● Task statement
Select all lines holding the word "Type" from the entries that follow.

(Records from a data source)
Start of Block

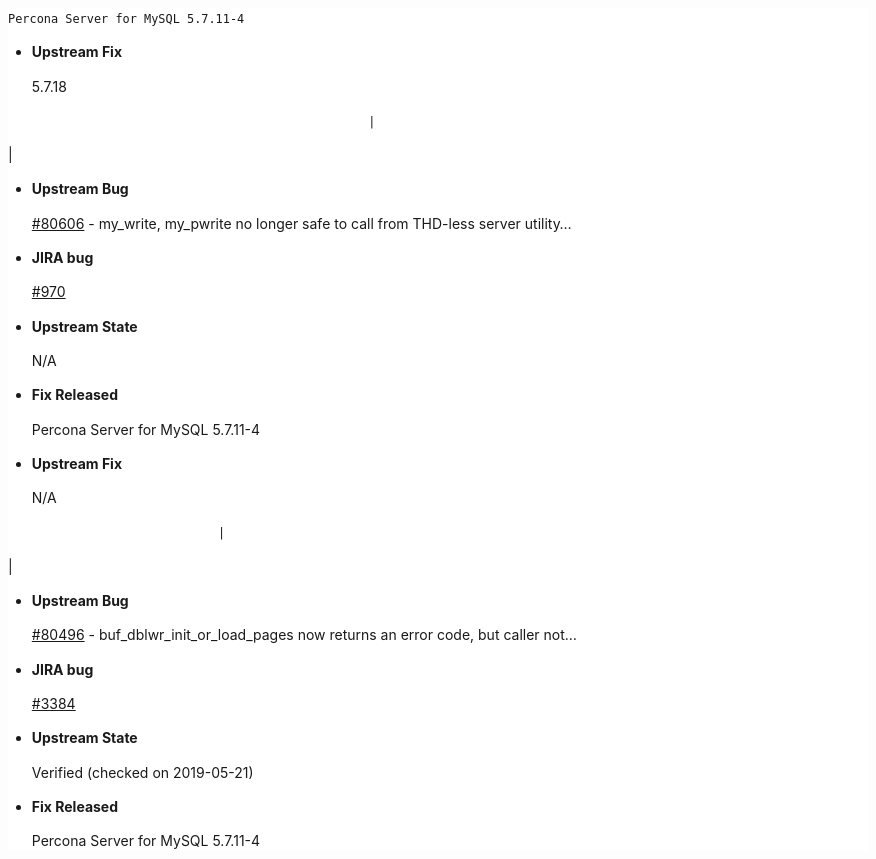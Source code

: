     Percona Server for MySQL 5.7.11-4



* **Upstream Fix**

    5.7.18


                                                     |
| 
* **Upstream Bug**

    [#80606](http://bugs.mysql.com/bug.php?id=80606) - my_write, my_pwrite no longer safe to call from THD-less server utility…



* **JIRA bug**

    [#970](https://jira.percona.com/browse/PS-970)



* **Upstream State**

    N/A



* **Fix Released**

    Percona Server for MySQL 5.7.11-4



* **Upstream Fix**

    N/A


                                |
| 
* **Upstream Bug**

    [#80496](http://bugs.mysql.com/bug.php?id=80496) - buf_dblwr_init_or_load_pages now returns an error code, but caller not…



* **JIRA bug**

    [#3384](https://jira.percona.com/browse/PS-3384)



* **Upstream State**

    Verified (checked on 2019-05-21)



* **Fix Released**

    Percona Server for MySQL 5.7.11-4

End of Block
Start of Block

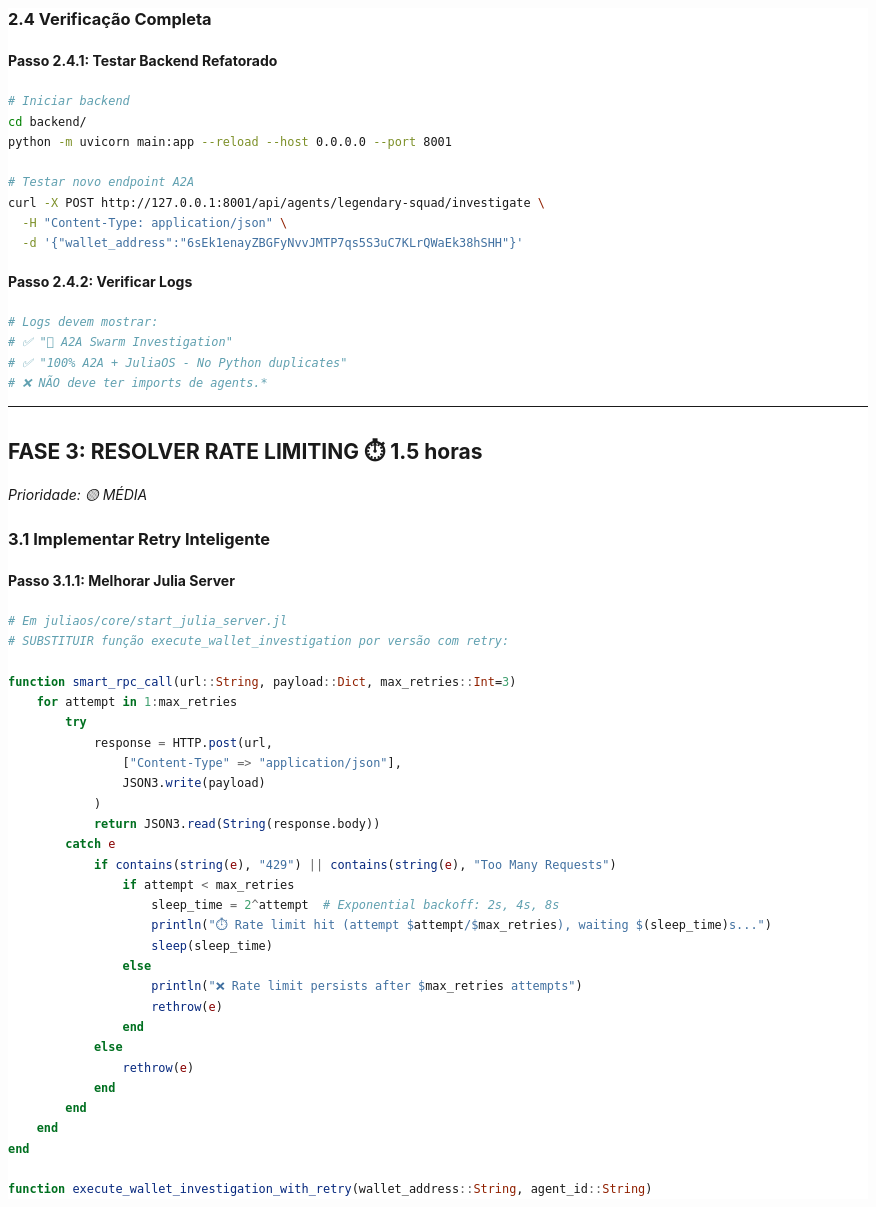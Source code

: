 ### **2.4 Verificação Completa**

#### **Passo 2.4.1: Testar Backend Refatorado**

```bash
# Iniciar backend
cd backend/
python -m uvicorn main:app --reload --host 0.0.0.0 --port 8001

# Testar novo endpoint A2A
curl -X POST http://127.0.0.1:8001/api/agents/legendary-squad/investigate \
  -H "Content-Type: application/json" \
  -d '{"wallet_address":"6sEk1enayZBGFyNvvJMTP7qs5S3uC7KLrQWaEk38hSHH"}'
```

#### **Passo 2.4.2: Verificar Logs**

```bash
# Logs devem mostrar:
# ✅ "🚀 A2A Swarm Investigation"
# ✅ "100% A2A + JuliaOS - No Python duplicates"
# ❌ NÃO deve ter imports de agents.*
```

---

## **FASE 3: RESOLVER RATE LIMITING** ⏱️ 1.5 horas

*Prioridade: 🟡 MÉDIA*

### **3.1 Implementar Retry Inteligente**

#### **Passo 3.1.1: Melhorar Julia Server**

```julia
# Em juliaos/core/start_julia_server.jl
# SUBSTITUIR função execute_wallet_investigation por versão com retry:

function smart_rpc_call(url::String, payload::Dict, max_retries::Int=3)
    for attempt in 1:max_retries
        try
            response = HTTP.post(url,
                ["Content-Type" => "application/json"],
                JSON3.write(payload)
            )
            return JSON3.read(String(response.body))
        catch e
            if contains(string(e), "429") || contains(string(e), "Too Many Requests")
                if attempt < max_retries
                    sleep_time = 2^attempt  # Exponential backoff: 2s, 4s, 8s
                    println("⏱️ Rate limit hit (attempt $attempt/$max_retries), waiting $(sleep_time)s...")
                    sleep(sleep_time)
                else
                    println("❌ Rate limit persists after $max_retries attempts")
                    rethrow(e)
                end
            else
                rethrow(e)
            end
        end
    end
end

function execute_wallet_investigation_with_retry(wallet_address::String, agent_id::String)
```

End of Block

● Answer to the exercise
  -H "Content-Type: application/json" \
                ["Content-Type" => "application/json"],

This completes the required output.